Gateway Plans Shaping Up, SLS Plans Still Hopeful
Jason Davis for The Planetary Society with some great scoops on the Gateway:
The first piece of the Gateway is a power and propulsion module, scheduled to launch on a commercial rocket in 2022. The first crewed Orion mission, a lap around the Moon that will not stop in orbit, is scheduled a year later, in 2023. Then, in 2024, another Orion crew will fly to lunar orbit and visit the power and propulsion module, with two more pieces of the Gateway in tow.
“NASA plans to deliver two modules on the third integrated flight of the Space Launch System (SLS) rocket and Orion spacecraft, targeted for 2024,” said Kathyrn Hambleton, a NASA public affairs officer, in an email.
She also confirmed the mission will mark the debut of a new SLS upper stage and launch from a second, yet-to-be-built mobile launch platform.
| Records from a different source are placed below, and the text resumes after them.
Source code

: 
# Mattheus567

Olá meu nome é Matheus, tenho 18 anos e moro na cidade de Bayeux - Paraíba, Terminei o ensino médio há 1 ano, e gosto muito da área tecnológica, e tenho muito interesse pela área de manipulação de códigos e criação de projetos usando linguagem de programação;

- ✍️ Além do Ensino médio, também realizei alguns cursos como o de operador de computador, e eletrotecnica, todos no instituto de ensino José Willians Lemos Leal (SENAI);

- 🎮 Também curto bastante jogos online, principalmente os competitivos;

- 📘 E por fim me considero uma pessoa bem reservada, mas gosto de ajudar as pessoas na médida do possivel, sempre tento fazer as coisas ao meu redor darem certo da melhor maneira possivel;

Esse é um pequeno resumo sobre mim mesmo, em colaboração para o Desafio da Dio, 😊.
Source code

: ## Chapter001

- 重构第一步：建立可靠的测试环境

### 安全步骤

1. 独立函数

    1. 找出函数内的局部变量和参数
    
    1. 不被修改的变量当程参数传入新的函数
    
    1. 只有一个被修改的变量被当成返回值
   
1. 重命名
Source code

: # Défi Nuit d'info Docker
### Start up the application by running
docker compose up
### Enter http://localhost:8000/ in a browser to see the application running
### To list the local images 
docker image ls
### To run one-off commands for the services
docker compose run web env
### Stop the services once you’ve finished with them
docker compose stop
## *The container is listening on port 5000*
One of the two modules Orion will deliver in 2024 mission is ESPRIT, which stands for European System Providing Refueling Infrastructure and Telecommunications. As the name implies, ESA is the likely provider, though a formal agreement with NASA has not been announced.
That’s a hell of a lot of work—and money to spend—over the next few years, and that’s not even counting the Europa Clipper launch in 2023 that’s slated for an SLS launch.
It seems incredibly hopeful, but if SLS were able to fly with this sort of cadence, it would certainly make the conversation around it interesting again.